----- Given records

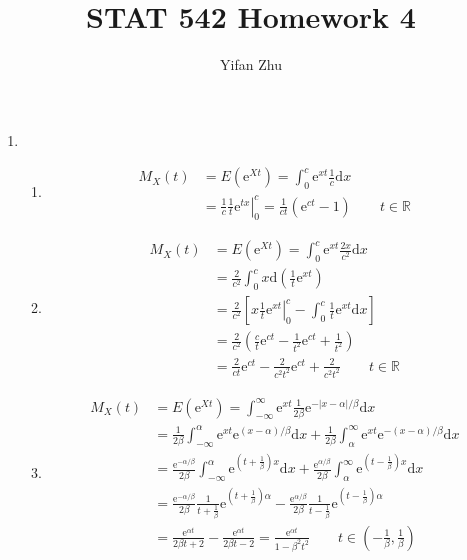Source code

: \documentclass{article}
\begin{document}
	

	
	\title{STAT 542 Homework 4}
	\author{Yifan Zhu}
	\maketitle
	
	\begin{enumerate}[leftmargin = 0 em, label = \arabic*., font = \bfseries]
	\item \begin{enumerate}
		\item 
		\begin{align*}
		M_{X}(t) &= E(\mathrm{e}^{Xt}) = \int_{0}^c \mathrm{e}^{xt} \frac{1}{c} \mathrm{d}x\\
		&=\left.\frac{1}{c} \frac{1}{t} \mathrm{e}^{tx}\right|_{0}^c = \frac{1}{ct} (\mathrm{e}^{ct} - 1)\qquad t\in \mathbb{R}
		\end{align*}


	\item
	\begin{align*}
	M_{X}(t) & = E(\mathrm{e}^{Xt}) = \int_{0}^c \mathrm{e}^{xt} \frac{2 x}{c^2} \mathrm{d}x\\
	&= \frac{2}{c^2} \int_0^{c} x \mathrm{d}\left( \frac{1}{t} \mathrm{e}^{xt}\right)\\
	&= \frac{2}{c^2}\left[\left. x \frac{1}{t} \mathrm{e}^{xt}\right|_0^{c} - \int_{0}^c \frac{1}{t}\mathrm{e}^{xt}\mathrm{d}x\right]\\
	&= \frac{2}{c^2}\left( \frac{c}{t} \mathrm{e}^{ct} - \frac{1}{t^2} \mathrm{e}^{ct} + \frac{1}{t^2}\right)\\
	&= \frac{2}{ct}\mathrm{e}^{ct} - \frac{2}{c^2 t^2} \mathrm{e}^{ct} + \frac{2}{c^2 t^2}\qquad t\in \mathbb{R}
	\end{align*}
	
	\item
	\begin{align*}
	M_X (t) &= E(\mathrm{e}^{Xt}) = \int_{-\infty}^{\infty} \mathrm{e}^{xt} \frac{1}{2 \beta} \mathrm{e}^{-|x - \alpha|/\beta} \mathrm{d}x\\
	&= \frac{1}{2 \beta} \int_{-\infty}^\alpha \mathrm{e}^{xt} \mathrm{e}^{(x - \alpha)/ \beta} \mathrm{d}x + \frac{1}{2 \beta } \int_{\alpha}^\infty \mathrm{e}^{xt} \mathrm{e}^{-(x -\alpha)/\beta}\mathrm{d}x\\
	 &= \frac{\mathrm{e}^{- \alpha / \beta}}{2 \beta} \int_{-\infty}^\alpha \mathrm{e}^{(t+ \frac{1}{\beta})x}\mathrm{d}x + \frac{\mathrm{e}^{\alpha / \beta}}{2 \beta}\int_\alpha^\infty \mathrm{e}^{(t - \frac{1}{\beta})x}\mathrm{d}x\\
	 &= \frac{\mathrm{e}^{-\alpha / \beta}}{2 \beta} \frac{1}{t + \frac{1}{\beta}} \mathrm{e}^{(t + \frac{1}{\beta})\alpha} - \frac{\mathrm{e}^{\alpha / \beta}}{2 \beta} \frac{1}{t - \frac{1}{\beta}} \mathrm{e}^{(t - \frac{1}{\beta})\alpha}\\
	 &= \frac{\mathrm{e}^{\alpha t}}{2 \beta t +2} - \frac{\mathrm{e}^{\alpha t}}{2 \beta t -2} = \frac{\mathrm{e}^{\alpha t}}{1 - \beta^2 t^2}\qquad t\in (- \frac{1}{\beta}, \frac{1}{\beta})
	\end{align*}
	

\end{enumerate}
\end{enumerate}
\end{document}

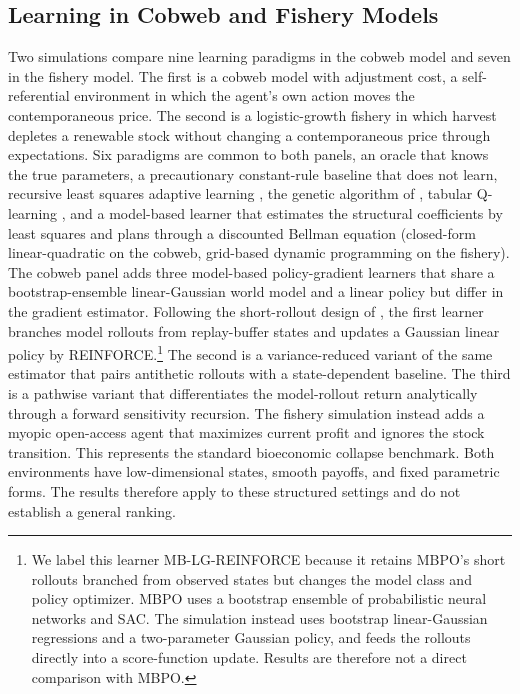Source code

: \subsection{Learning in Cobweb and Fishery Models}
\label{section:fc_dual_sim}

Two simulations compare nine learning paradigms in the cobweb model and seven in the fishery model.
The first is a cobweb model with adjustment cost, a self-referential environment in which the agent's own action moves the contemporaneous price.
The second is a logistic-growth fishery in which harvest depletes a renewable stock without changing a contemporaneous price through expectations.
Six paradigms are common to both panels, an oracle that knows the true parameters, a precautionary constant-rule baseline that does not learn, recursive least squares adaptive learning \citep{MarcetSargent1989}, the genetic algorithm of \citet{Arifovic1994}, tabular Q-learning \citep{WatkinsDayan1992}, and a model-based learner that estimates the structural coefficients by least squares and plans through a discounted Bellman equation (closed-form linear-quadratic on the cobweb, grid-based dynamic programming on the fishery).
The cobweb panel adds three model-based policy-gradient learners that share a bootstrap-ensemble linear-Gaussian world model and a linear policy but differ in the gradient estimator.
Following the short-rollout design of \citet{janner2019model}, the first learner branches model rollouts from replay-buffer states and updates a Gaussian linear policy by REINFORCE.\footnote{We label this learner MB-LG-REINFORCE because it retains MBPO's short rollouts branched from observed states but changes the model class and policy optimizer. MBPO uses a bootstrap ensemble of probabilistic neural networks and SAC. The simulation instead uses bootstrap linear-Gaussian regressions and a two-parameter Gaussian policy, and feeds the rollouts directly into a score-function update. Results are therefore not a direct comparison with MBPO.}
The second is a variance-reduced variant of the same estimator that pairs antithetic rollouts with a state-dependent baseline.
The third is a pathwise variant that differentiates the model-rollout return analytically through a forward sensitivity recursion.
The fishery simulation instead adds a myopic open-access agent that maximizes current profit and ignores the stock transition. This represents the standard bioeconomic collapse benchmark.
Both environments have low-dimensional states, smooth payoffs, and fixed parametric forms. The results therefore apply to these structured settings and do not establish a general ranking.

----------

→ **Assigned task**:
All lines above from the one with "The first is" to the one with "Six paradigms are", inclusive, should be copied exactly, and no other lines.

→ **Task response**:
The first is a cobweb model with adjustment cost, a self-referential environment in which the agent's own action moves the contemporaneous price.
The second is a logistic-growth fishery in which harvest depletes a renewable stock without changing a contemporaneous price through expectations.
Six paradigms are common to both panels, an oracle that knows the true parameters, a precautionary constant-rule baseline that does not learn, recursive least squares adaptive learning \citep{MarcetSargent1989}, the genetic algorithm of \citet{Arifovic1994}, tabular Q-learning \citep{WatkinsDayan1992}, and a model-based learner that estimates the structural coefficients by least squares and plans through a discounted Bellman equation (closed-form linear-quadratic on the cobweb, grid-based dynamic programming on the fishery).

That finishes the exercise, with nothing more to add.